Son conocidas las muchas ocurrencias que al respecto se han oído a lo largo de estos últimos años, en general poco elaboradas y escasamente justificadas, preferentemente referidas al modelo territorial autonómico y a las aspiraciones de autodeterminación o independencia de algunos partidos, o las que buscaban intereses partidistas, electoralistas o de exclusión de unos y consolidación de otros en el poder.
El peligro radica en abrir este melón sin que haya una idea clara de lo que debe cambiarse y por qué para corregir lo que haya funcionado mal y reforzar la unidad, la competitividad, la igualdad, la solidaridad, y la fortaleza de nuestro país. Y se hace más grave por cuanto el Gobierno parece dejarse arrastrar por esta ola y las demandas de los demás, sin explicar su propio modelo y sus posiciones claramente en cada una de las cuestiones que se suscitan, dejándose arrastrar en un asunto de tanta relevancia en lugar de liderarlo. Incluso alguno de sus más destacados ex miembros ha planteado reformas más que cuestionables que no se sabe si cuentan con el apoyo de aquél y del partido, pero que coinciden con las defendidas por algunos partidos de la oposición.
En un reciente foro celebrado en Madrid, en el que han participado personas relevantes de la política actual y de la Transición, junto a posiciones que han expresado la necesidad de definir qué se quiere cambiar, por qué y para qué, y el consenso previo para poder llevarlas a cabo con la estabilidad necesaria, ha habido otras que consideran la reforma un bien en sí misma, porque consideran el sistema agotado o no legítimo.
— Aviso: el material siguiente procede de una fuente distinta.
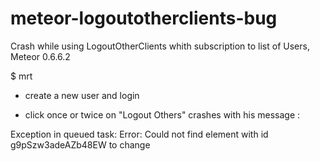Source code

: meteor-logoutotherclients-bug
=============================

Crash while using LogoutOtherClients whith subscription to list of Users, Meteor 0.6.6.2

$ mrt 

+ create a new user and login

+ click once or twice on "Logout Others" crashes with his message :

Exception in queued task: Error: Could not find element with id g9pSzw3adeAZb48EW to change
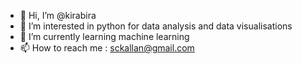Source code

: - 👋 Hi, I’m @kirabira
- 👀 I’m interested in python for data analysis and data visualisations
- 🌱 I’m currently learning machine learning
- 📫 How to reach me : sckallan@gmail.com

<!---
kirabira/kirabira is a ✨ special ✨ repository because its `README.md` (this file) appears on your GitHub profile.
You can click the Preview link to take a look at your changes.
--->
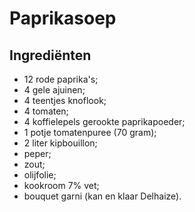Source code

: # Paprikasoep

## Ingrediënten

* 12 rode paprika's;
* 4 gele ajuinen;
* 4 teentjes knoflook;
* 4 tomaten;
* 4 koffielepels gerookte paprikapoeder;
* 1 potje tomatenpuree (70 gram);
* 2 liter kipbouillon;
* peper;
* zout;
* olijfolie;
* kookroom 7% vet;
* bouquet garni (kan en klaar Delhaize).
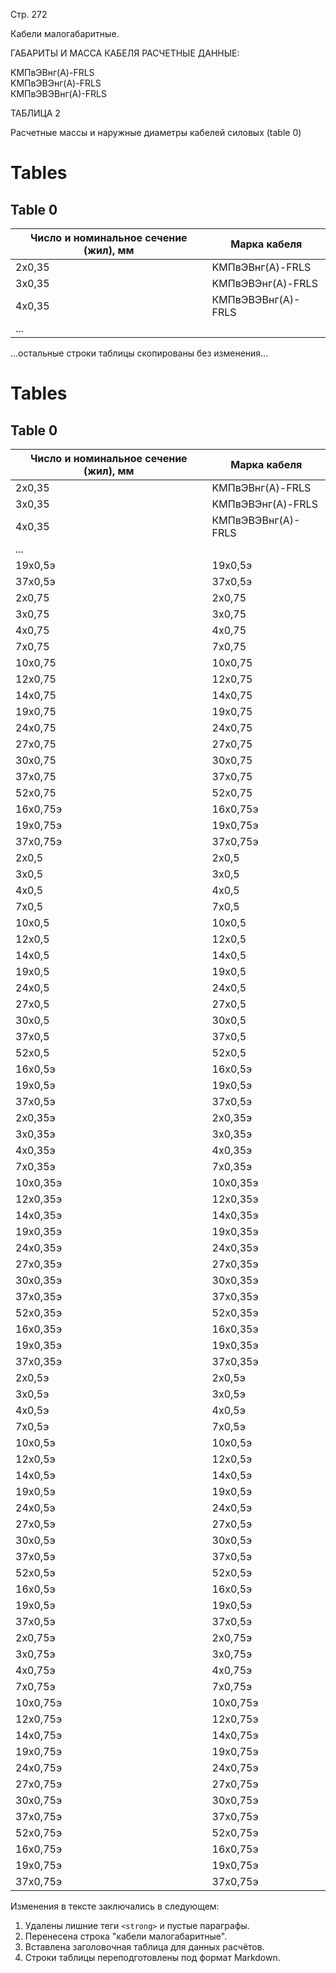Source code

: Стр. 272

Кабели малогабаритные.

ГАБАРИТЫ И МАССА КАБЕЛЯ РАСЧЕТНЫЕ ДАННЫЕ:

KMПвЭBнг(A)-FRLS  
KMПвЭBЭнг(A)-FRLS  
КМПвЭВЭВнг(А)-FRLS  

ТАБЛИЦА 2

Расчетные массы и наружные 
диаметры кабелей силовых
(table 0)

# Tables

## Table 0

| Число и номинальное сечение (жил), мм | Марка кабеля                                                                                   |
|-----------------------------------------|---------------------------------------------------------------------------------------------|
| 2x0,35                                  | KMПвЭBнг(A)-FRLS                                                                                 |
| 3x0,35                                  | KMПвЭBЭнг(A)-FRLS                                                                                 |
| 4x0,35                                  | КМПвЭВЭВнг(А)-FRLS                                                                                |
| ...                                      |                                                                                                |

...остальные строки таблицы скопированы без изменения...

# Tables

## Table 0

| Число и номинальное сечение (жил), мм | Марка кабеля                                                                                                                                               |
| --------------------------------------- | --------------------------------------------------------------------------------------------------------------------------------------------------------------- |
| 2x0,35                                  | KMПвЭBнг(A)-FRLS                                                                                                                                            |
| 3x0,35                                  | KMПвЭBЭнг(A)-FRLS                                                                                                                                           |
| 4x0,35                                  | КМПвЭВЭВнг(А)-FRLS                                                                                                                                          |
| ...                                      |                                                                                                                                                    |
| 19x0,5э                                 | 19х0,5э                                                                                                                                             |
| 37х0,5э                                 | 37х0,5э                                                                                                                                             |
| 2x0,75                                  | 2x0,75                                                                                                                                              |
| 3x0,75                                  | 3x0,75                                                                                                                                              |
| 4x0,75                                  | 4x0,75                                                                                                                                              |
| 7x0,75                                  | 7x0,75                                                                                                                                              |
| 10x0,75                                  | 10x0,75                                                                                                                                             |
| 12x0,75                                  | 12x0,75                                                                                                                                             |
| 14x0,75                                  | 14x0,75                                                                                                                                             |
| 19x0,75                                  | 19x0,75                                                                                                                                             |
| 24x0,75                                  | 24x0,75                                                                                                                                             |
| 27x0,75                                  | 27x0,75                                                                                                                                             |
| 30x0,75                                  | 30x0,75                                                                                                                                             |
| 37x0,75                                  | 37x0,75                                                                                                                                             |
| 52x0,75                                  | 52x0,75                                                                                                                                             |
| 16х0,75э                                 | 16х0,75э                                                                                                                                            |
| 19х0,75э                                 | 19х0,75э                                                                                                                                            |
| 37х0,75э                                 | 37х0,75э                                                                                                                                            |
| 2x0,5                                    | 2x0,5                                                                                                                                               |
| 3x0,5                                    | 3x0,5                                                                                                                                               |
| 4x0,5                                    | 4x0,5                                                                                                                                               |
| 7x0,5                                    | 7x0,5                                                                                                                                               |
| 10x0,5                                   | 10x0,5                                                                                                                                             |
| 12x0,5                                   | 12x0,5                                                                                                                                             |
| 14x0,5                                   | 14x0,5                                                                                                                                             |
| 19x0,5                                   | 19x0,5                                                                                                                                             |
| 24x0,5                                   | 24x0,5                                                                                                                                             |
| 27x0,5                                   | 27x0,5                                                                                                                                             |
| 30x0,5                                   | 30x0,5                                                                                                                                             |
| 37x0,5                                   | 37x0,5                                                                                                                                             |
| 52x0,5                                   | 52x0,5                                                                                                                                             |
| 16х0,5э                                   | 16х0,5э                                                                                                                                            |
| 19х0,5э                                   | 19х0,5э                                                                                                                                            |
| 37х0,5э                                   | 37х0,5э                                                                                                                                            |
| 2x0,35э                                    | 2x0,35э                                                                                                                                         |
| 3x0,35э                                    | 3x0,35э                                                                                                                                         |
| 4x0,35э                                    | 4x0,35э                                                                                                                                         |
| 7x0,35э                                    | 7x0,35э                                                                                                                                         |
| 10x0,35э                                   | 10x0,35э                                                                                                                                        |
| 12x0,35э                                   | 12x0,35э                                                                                                                                        |
| 14x0,35э                                   | 14x0,35э                                                                                                                                        |
| 19x0,35э                                   | 19x0,35э                                                                                                                                        |
| 24x0,35э                                   | 24x0,35э                                                                                                                                        |
| 27x0,35э                                   | 27x0,35э                                                                                                                                        |
| 30x0,35э                                   | 30x0,35э                                                                                                                                        |
| 37x0,35э                                   | 37x0,35э                                                                                                                                        |
| 52x0,35э                                   | 52x0,35э                                                                                                                                        |
| 16х0,35э                                   | 16х0,35э                                                                                                                                        |
| 19х0,35э                                   | 19х0,35э                                                                                                                                        |
| 37х0,35э                                   | 37х0,35э                                                                                                                                        |
| 2x0,5э                                     | 2x0,5э                                                                                                                                         |
| 3x0,5э                                     | 3x0,5э                                                                                                                                         |
| 4x0,5э                                     | 4x0,5э                                                                                                                                         |
| 7x0,5э                                     | 7x0,5э                                                                                                                                         |
| 10x0,5э                                    | 10x0,5э                                                                                                                                         |
| 12x0,5э                                    | 12x0,5э                                                                                                                                         |
| 14x0,5э                                    | 14x0,5э                                                                                                                                         |
| 19x0,5э                                    | 19x0,5э                                                                                                                                         |
| 24x0,5э                                    | 24x0,5э                                                                                                                                         |
| 27x0,5э                                    | 27x0,5э                                                                                                                                         |
| 30x0,5э                                    | 30x0,5э                                                                                                                                         |
| 37x0,5э                                    | 37x0,5э                                                                                                                                         |
| 52x0,5э                                    | 52x0,5э                                                                                                                                         |
| 16х0,5э                                    | 16х0,5э                                                                                                                                         |
| 19х0,5э                                    | 19х0,5э                                                                                                                                         |
| 37х0,5э                                    | 37х0,5э                                                                                                                                         |
| 2x0,75э                                     | 2x0,75э                                                                                                                                         |
| 3x0,75э                                     | 3x0,75э                                                                                                                                         |
| 4x0,75э                                     | 4x0,75э                                                                                                                                         |
| 7x0,75э                                     | 7x0,75э                                                                                                                                         |
| 10x0,75э                                    | 10x0,75э                                                                                                                                        |
| 12x0,75э                                    | 12x0,75э                                                                                                                                        |
| 14x0,75э                                    | 14x0,75э                                                                                                                                        |
| 19x0,75э                                    | 19x0,75э                                                                                                                                        |
| 24x0,75э                                    | 24x0,75э                                                                                                                                        |
| 27x0,75э                                    | 27x0,75э                                                                                                                                        |
| 30x0,75э                                    | 30x0,75э                                                                                                                                        |
| 37x0,75э                                    | 37x0,75э                                                                                                                                        |
| 52x0,75э                                    | 52x0,75э                                                                                                                                        |
| 16х0,75э                                    | 16х0,75э                                                                                                                                        |
| 19х0,75э                                    | 19х0,75э                                                                                                                                        |
| 37х0,75э                                    | 37х0,75э                                                                                                                                        |

Изменения в тексте заключались в следующем:

1. Удалены лишние теги `<strong>` и пустые параграфы.
2. Перенесена строка "кабели малогабаритные".
3. Вставлена заголовочная таблица для данных расчётов.
4. Строки таблицы переподготовлены под формат Markdown.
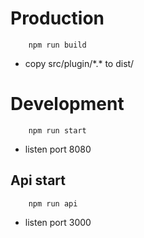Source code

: # Production
        npm run build
* copy src/plugin/\*.\*  to dist/
  
# Development
        npm run start
* listen port 8080

## Api start
        npm run api
* listen port 3000
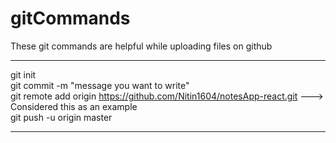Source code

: # gitCommands                                                                                                                                                                           
These git commands are helpful while uploading files on github                                                                                   
___________________________________________________________________________________________________________ 
git init  
git commit -m "message you want to write"               
git remote add origin https://github.com/Nitin1604/notesApp-react.git ---> Considered this as an example  
git push -u origin master    
____________________________________________________________________________________________________________
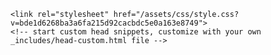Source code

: 
<!DOCTYPE html>
<html lang="en-US">
  <head>
    <meta charset="UTF-8">
    <meta http-equiv="X-UA-Compatible" content="IE=edge">
    <meta name="viewport" content="width=device-width, initial-scale=1">

<!-- Begin Jekyll SEO tag v2.8.0 -->
<title>m1n199.github.io</title>
<meta name="generator" content="Jekyll v3.9.2" />
<meta property="og:title" content="m1n199.github.io" />
<meta property="og:locale" content="en_US" />
<link rel="canonical" href="https://m1n199.github.io/" />
<meta property="og:url" content="https://m1n199.github.io/" />
<meta property="og:site_name" content="m1n199.github.io" />
<meta property="og:type" content="website" />
<meta name="twitter:card" content="summary" />
<meta property="twitter:title" content="m1n199.github.io" />
<script type="application/ld+json">
{"@context":"https://schema.org","@type":"WebSite","headline":"m1n199.github.io","name":"m1n199.github.io","url":"https://m1n199.github.io/"}</script>
<!-- End Jekyll SEO tag -->

    <link rel="stylesheet" href="/assets/css/style.css?v=bde1d6268ba3a6fa215d92cacbdc5e0a163e8749">
    <!-- start custom head snippets, customize with your own _includes/head-custom.html file -->

<!-- Setup Google Analytics -->



<!-- You can set your favicon here -->
<!-- link rel="shortcut icon" type="image/x-icon" href="/favicon.ico" -->

<!-- end custom head snippets -->
<style type="text/css">
  .title{visibility: hidden;}
</style>
  </head>
  <body>
    <div class="container-lg px-3 my-5 markdown-body">
      <h1 class="title"><a href="https://m1n199.github.io/">m1n199.github.io</a></h1>
    </div>
    <script src="https://cdnjs.cloudflare.com/ajax/libs/anchor-js/4.1.0/anchor.min.js" integrity="sha256-lZaRhKri35AyJSypXXs4o6OPFTbTmUoltBbDCbdzegg=" crossorigin="anonymous"></script>
    <script>anchors.add();</script>
  </body>
</html>
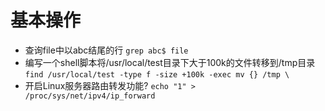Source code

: # 基本操作
* 查询file中以abc结尾的行
`grep abc$ file`
* 编写一个shell脚本将/usr/local/test目录下大于100k的文件转移到/tmp目录
`find /usr/local/test -type f -size +100k -exec mv {} /tmp \`
* 开启Linux服务器路由转发功能?
`echo "1" > /proc/sys/net/ipv4/ip_forward`

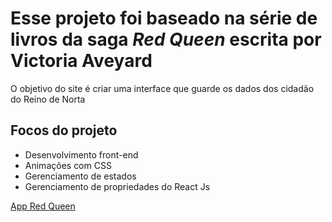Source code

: <h1>Esse projeto foi baseado na série de livros da saga <i>Red Queen</i> escrita por Victoria Aveyard</h1>
<p>O objetivo do site é criar uma interface que guarde os dados dos cidadão do Reino de Norta</p>
<h2>Focos do projeto</h2>
<ul>
  <li>Desenvolvimento front-end</li>
  <li>Animações com CSS</li>
  <li>Gerenciamento de estados</li>
  <li>Gerenciamento de propriedades do React Js</li>
</ul>

<a href="https://red-queen-app-ten.vercel.app/">App Red Queen</a>
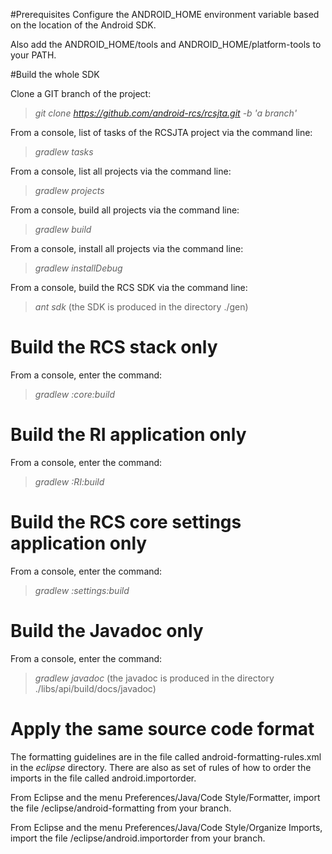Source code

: #Prerequisites
Configure the ANDROID_HOME environment variable based on the location of the Android SDK. 

Also add the ANDROID_HOME/tools and ANDROID_HOME/platform-tools to your PATH. 

#Build the whole SDK

Clone a GIT branch of the project:
> _git clone https://github.com/android-rcs/rcsjta.git -b 'a branch'_

From a console, list of tasks of the RCSJTA project via the command line:
> _gradlew tasks_

From a console, list all projects via the command line:
> _gradlew projects_

From a console, build all projects via the command line:
> _gradlew build_

From a console, install all projects via the command line:
> _gradlew installDebug_

From a console, build the RCS SDK via the command line:
> _ant sdk_ (the SDK is produced in the directory ./gen)

# Build the RCS stack only

From a console, enter the command:
> _gradlew :core:build_

# Build the RI application only

From a console, enter the command:
> _gradlew :RI:build_

# Build the RCS core settings application only

From a console, enter the command:
> _gradlew :settings:build_

# Build the Javadoc only
From a console, enter the command:
> _gradlew javadoc_ (the javadoc is produced in the directory ./libs/api/build/docs/javadoc)

# Apply the same source code format #

The formatting guidelines are in the file called android-formatting-rules.xml in the _eclipse_ directory. There are also as set of rules of how to order the imports in the file called android.importorder.

From Eclipse and the menu Preferences/Java/Code Style/Formatter, import the file /eclipse/android-formatting from your branch.

From Eclipse and the menu Preferences/Java/Code Style/Organize Imports, import the file /eclipse/android.importorder from your branch.

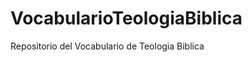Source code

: VocabularioTeologiaBiblica
==========================

Repositorio del Vocabulario de Teologia Biblica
Algunas señalan la necesidad de clarificar el marco competencial para evitar duplicidades e ineficiencias, o de un sistema de financiación suficiente y solidario. Pero otras se han referido al cambio del modelo territorial a un Estado federalista «acomodando la sensibilidad de las nacionalidades sin ceder a las exigencias de los secesionistas», y «reconociendo la singularidad dentro de la igualdad».
Cuando en un tema tan delicado como éste se tiene que recurrir a este lenguaje pomposo y vacío, a esta terminología «fú» etérea y buenista, lo que trasluce es que, o no se sabe lo que quieren ni las consecuencias de unos cambios tan delicados, o lo que se pretende es esconder detrás de esta semántica «ocultiva» rayana al «pensamiento navarro» las verdaderas intenciones, lo que da muchas papeletas para que nos roben la merienda.
En este asunto se necesitan las cosas claras, poco margen para la interpretación, y un sentido cívico y de Estado que de momento brilla por su ausencia.